AI image generators have been brewing (generating?) up a storm for the last couple of years. If you’ve been on social media, watched prime time news shows, or read a magazine, AI-generated images have been impossible to miss. They’re everywhere, and it’s easy to see why: the tools necessary to make them are now good—and available to the public. If you want to join in the fun, or add some AI-powered features to your business workflows, the apps on this list will give you what you’re looking for.
I’ve been writing about AI image generators since Google Deep Dream in 2015. That’s about as long as anyone outside of a computer science lab has realistically been thinking about these tools, and I’m really excited by how far they’ve come.
I’m going to try to avoid the thorny discussions around artistic merit, whether or not these tools are replacing or augmenting artists, and copyright infringement in training data, at least where I can. Instead, I’ll focus on the fact that these AI image generators can now produce fascinating results from a wide range of text prompts.

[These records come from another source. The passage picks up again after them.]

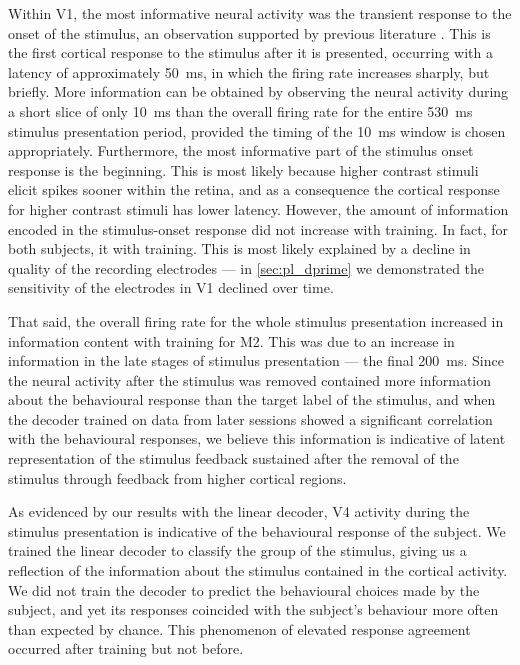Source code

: Within \ac{V1}, the most informative neural activity was the transient response to the onset of the stimulus, an observation supported by previous literature \citep{Muller2001}.
This is the first cortical response to the stimulus after it is presented, occurring with a latency of approximately \SI{50}{\milli\second}, in which the firing rate increases sharply, but briefly.
More information can be obtained by observing the neural activity during a short slice of only \SI{10}{\milli\second} than the overall firing rate for the entire \SI{530}{\milli\second} stimulus presentation period, provided the timing of the \SI{10}{\milli\second} window is chosen appropriately.
Furthermore, the most informative part of the stimulus onset response is the beginning.
This is most likely because higher contrast stimuli elicit spikes sooner within the retina, and as a consequence the cortical response for higher contrast stimuli has lower latency.
However, the amount of information encoded in the stimulus-onset response did not increase with training.
In fact, for both subjects, it  with training.
This is most likely explained by a decline in quality of the recording electrodes --- in \autoref{sec:pl_dprime} we demonstrated the sensitivity of the electrodes in \ac{V1} declined over time.

That said, the overall firing rate for the whole stimulus presentation increased in information content with training for \ac{M2}.
This was due to an increase in information in the late stages of stimulus presentation --- the final \SI{200}{\milli\second}.
Since the neural activity after the stimulus was removed contained more information about the behavioural response than the target label of the stimulus, and when the decoder trained on data from later sessions showed a significant correlation with the behavioural responses, we believe this information is indicative of latent representation of the stimulus feedback sustained after the removal of the stimulus through feedback from higher cortical regions.

As evidenced by our results with the linear decoder, \ac{V4} activity during the stimulus presentation is indicative of the behavioural response of the subject.
We trained the linear decoder to classify the group of the stimulus, giving us a reflection of the information about the stimulus contained in the cortical activity.
We did not train the decoder to predict the behavioural choices made by the subject, and yet its responses coincided with the subject's behaviour more often than expected by chance.
This phenomenon of elevated response agreement occurred after training but not before.

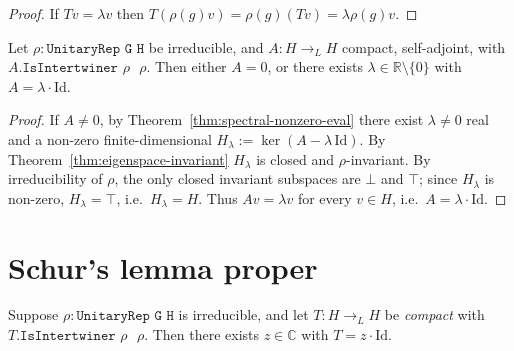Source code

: \begin{proof}
  If $T v = \lambda v$ then
  $T(\rho(g) v) = \rho(g)(Tv) = \lambda \rho(g) v$.
\end{proof}

\begin{theorem}
  \label{thm:irrep-selfadj-scalar}
  \leanok
  Let $\rho : \texttt{UnitaryRep G H}$ be irreducible, and
  $A : H \to_L H$ compact, self-adjoint, with
  $A.\texttt{IsIntertwiner $\rho$ $\rho$}$. Then either $A = 0$, or
  there exists $\lambda \in \mathbb R \setminus \{0\}$ with
  $A = \lambda \cdot \mathrm{Id}$.
\end{theorem}

\begin{proof}
  If $A \neq 0$, by Theorem~\ref{thm:spectral-nonzero-eval} there
  exist $\lambda \neq 0$ real and a non-zero finite-dimensional
  $H_\lambda := \ker(A - \lambda\,\mathrm{Id})$.
  By Theorem~\ref{thm:eigenspace-invariant} $H_\lambda$ is closed and
  $\rho$-invariant. By irreducibility of $\rho$, the only closed
  invariant subspaces are $\bot$ and $\top$; since $H_\lambda$ is
  non-zero, $H_\lambda = \top$, i.e.\ $H_\lambda = H$. Thus
  $A v = \lambda v$ for every $v \in H$, i.e.\ $A = \lambda \cdot \mathrm{Id}$.
\end{proof}

\section{Schur's lemma proper}

\begin{theorem}
  \label{thm:schur-scalar}
  \leanok
  Suppose $\rho : \texttt{UnitaryRep G H}$ is irreducible, and let
  $T : H \to_L H$ be \emph{compact} with
  $T.\texttt{IsIntertwiner $\rho$ $\rho$}$. Then there exists
  $z \in \mathbb C$ with $T = z \cdot \mathrm{Id}$.
\end{theorem}

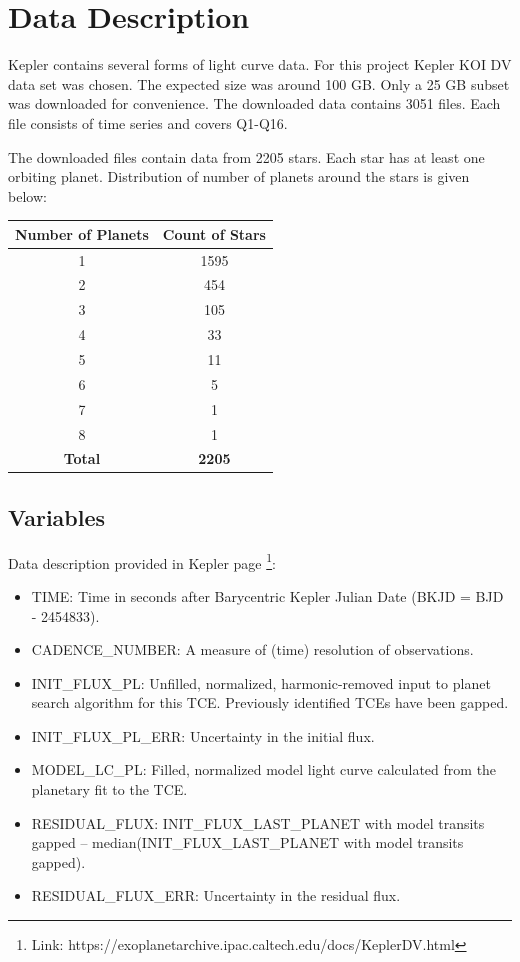 \documentclass[%
aip,
amsmath,amssymb,
reprint,%
]{revtex4-1}
\begin{document}
\section{Data Description}

Kepler contains several forms of light curve data. For this project Kepler KOI DV data set was chosen. The expected size was around 100 GB. Only a 25 GB subset was downloaded for convenience. The downloaded data contains 3051 files. Each file consists of time series and covers Q1-Q16.

The downloaded files contain data from 2205 stars. Each star has at least one orbiting planet. Distribution of number of planets around the stars is given below:

\begin{center}
 \begin{tabular}{| c | c |} 
 \hline
 \textbf{Number of Planets} & \textbf{Count of Stars}\\ [0.5 ex]
 \hline
 1 & 1595 \\ 
 \hline
 2 & 454 \\
 \hline
 3 & 105 \\
 \hline
 4 & 33 \\
 \hline
 5 & 11 \\
 \hline
 6 & 5 \\
 \hline
 7 & 1 \\
 \hline
 8 & 1 \\
 \hline
 \textbf{Total} & \textbf{2205} \\ [1ex] 
 \hline
\end{tabular}
\end{center}


\subsection{Variables}

Data description provided in Kepler page \footnote{Link: https://exoplanetarchive.ipac.caltech.edu/docs/KeplerDV.html}:

\begin{itemize}
  \item TIME: Time in seconds after Barycentric Kepler Julian Date (BKJD = BJD - 2454833).
  \item CADENCE\_NUMBER: A measure of (time) resolution of observations.
  \item INIT\_FLUX\_PL: Unfilled, normalized, harmonic-removed input to planet search algorithm for this TCE. Previously identified TCEs have been gapped.
  \item INIT\_FLUX\_PL\_ERR: Uncertainty in the initial flux.
  \item MODEL\_LC\_PL: Filled, normalized model light curve calculated from the planetary fit to the TCE.
  \item RESIDUAL\_FLUX: INIT\_FLUX\_LAST\_PLANET with model transits gapped – median(INIT\_FLUX\_LAST\_PLANET with model transits gapped).
  \item RESIDUAL\_FLUX\_ERR: Uncertainty in the residual flux.
\end{itemize}
\end{document}
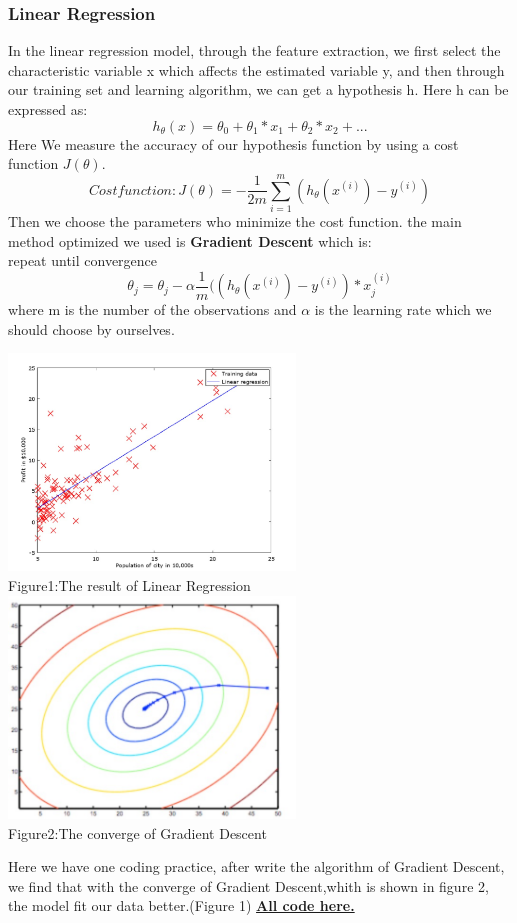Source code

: \documentclass[a4paper]{article}
\begin{document}
{\subsubsection{\textbf{Linear Regression}}
In the linear regression model, through the feature extraction, we  first select the characteristic variable x which affects the estimated variable y, and then through our training set and learning algorithm, we can get a hypothesis h. Here h can be expressed as:$$h_\theta(x)=\theta_0+\theta_1*x_1+\theta_2*x_2+...$$
Here We measure the accuracy of our hypothesis function by using a cost function $J(\theta)$.$$Cost function: J(\theta)=-\frac{1}{2m}\sum_{i=1}^{m}(h_\theta(x^{(i)})-y^{(i)})$$ Then we choose the parameters who minimize the cost function. the main method optimized we used is \textbf{Gradient Descent} which is:\\repeat until convergence$$\theta_j=\theta_j-\alpha\frac{1}{m}((h_\theta(x^{(i)})-y^{(i)})*x_j^{(i)}$$where m is the number of the observations and $\alpha$ is the learning rate which we should choose by ourselves. \\
\begin{center}
\includegraphics[width=3in]{linear.png}\\
Figure1:The result of Linear Regression
\includegraphics[width=3in]{grad.png}\\
Figure2:The converge of Gradient Descent
\end{center}
Here we have one coding practice, after write the algorithm of Gradient Descent, we find that with the converge of Gradient Descent,whith is shown in figure 2, the model fit our data better.(Figure 1)
\textbf{\href{https://github.com/GuangYueCHEN/ENSIIE/tree/master/Plus/MachineLearning/machine-learning-ex1}{All code here.} }\\
}
\end{document}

It’s worth taking a few hours to play around with one of these text-to-image AI apps—even just so you can appreciate them from a technical perspective. Whether you like it or not, we’re all seeing a lot of their output at the moment. And there will only be more to come.
The best AI image generators
How do AI image generators work?
All these AI image generators take a text prompt and then turn it—as best they can—into a matching image. This opens up some wild possibilities, since your prompt can be anything from “an impressionist oil painting of a Canadian man riding a moose through a forest of maple trees” to “a painting in the style of Vermeer of a large fluffy Irish wolfhound enjoying a pint of beer in a traditional pub” or “a photograph of a donkey on the moon.”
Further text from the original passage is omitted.